# [EXERCISE INSTRUCTIONS]
Report every line of the listing below in which the string "noreferrer" appears.

# [RECORDS FOR THIS TASK]
____________________
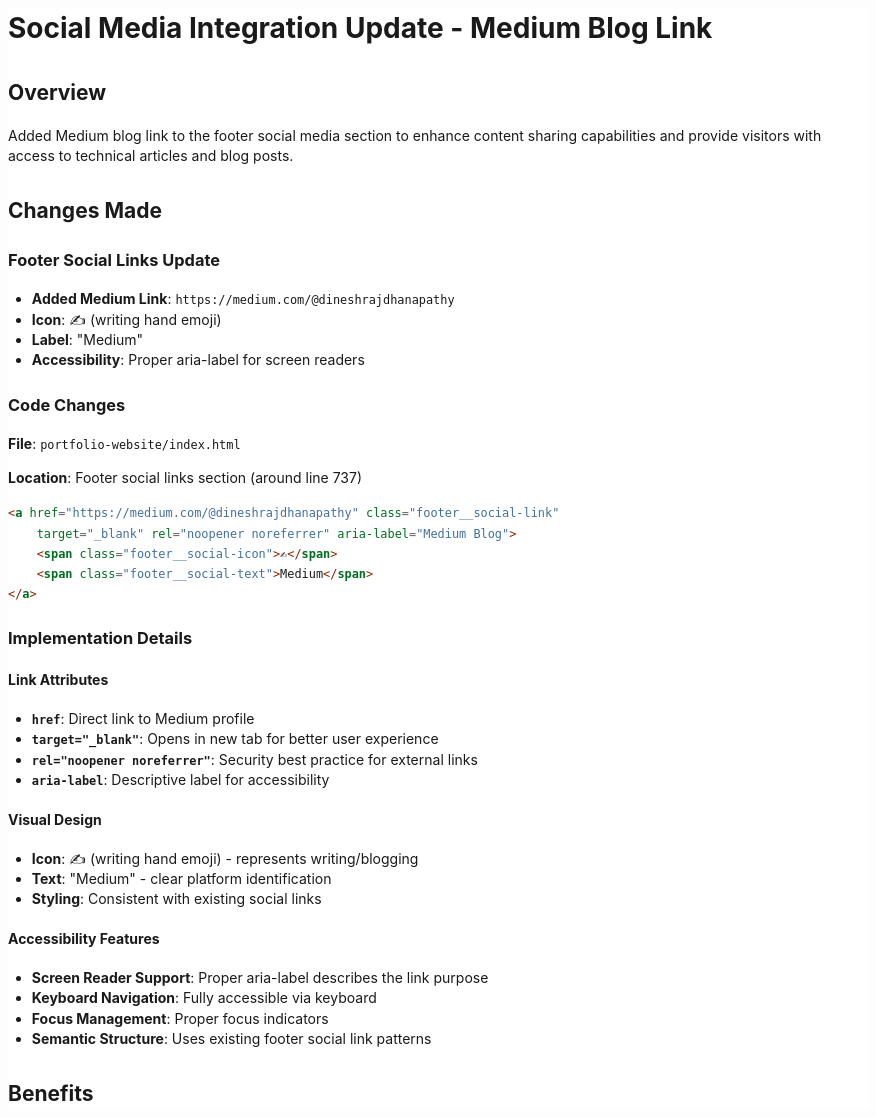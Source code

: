 # Social Media Integration Update - Medium Blog Link

## Overview

Added Medium blog link to the footer social media section to enhance content sharing capabilities and provide visitors with access to technical articles and blog posts.

## Changes Made

### Footer Social Links Update
- **Added Medium Link**: `https://medium.com/@dineshrajdhanapathy`
- **Icon**: ✍️ (writing hand emoji)
- **Label**: "Medium"
- **Accessibility**: Proper aria-label for screen readers

### Code Changes

**File**: `portfolio-website/index.html`

**Location**: Footer social links section (around line 737)

```html
<a href="https://medium.com/@dineshrajdhanapathy" class="footer__social-link"
    target="_blank" rel="noopener noreferrer" aria-label="Medium Blog">
    <span class="footer__social-icon">✍️</span>
    <span class="footer__social-text">Medium</span>
</a>
```

### Implementation Details

#### Link Attributes
- **`href`**: Direct link to Medium profile
- **`target="_blank"`**: Opens in new tab for better user experience
- **`rel="noopener noreferrer"`**: Security best practice for external links
- **`aria-label`**: Descriptive label for accessibility

#### Visual Design
- **Icon**: ✍️ (writing hand emoji) - represents writing/blogging
- **Text**: "Medium" - clear platform identification
- **Styling**: Consistent with existing social links

#### Accessibility Features
- **Screen Reader Support**: Proper aria-label describes the link purpose
- **Keyboard Navigation**: Fully accessible via keyboard
- **Focus Management**: Proper focus indicators
- **Semantic Structure**: Uses existing footer social link patterns

## Benefits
____________________
# [WRITTEN RESPONSE]
    target="_blank" rel="noopener noreferrer" aria-label="Medium Blog">
- **`rel="noopener noreferrer"`**: Security best practice for external links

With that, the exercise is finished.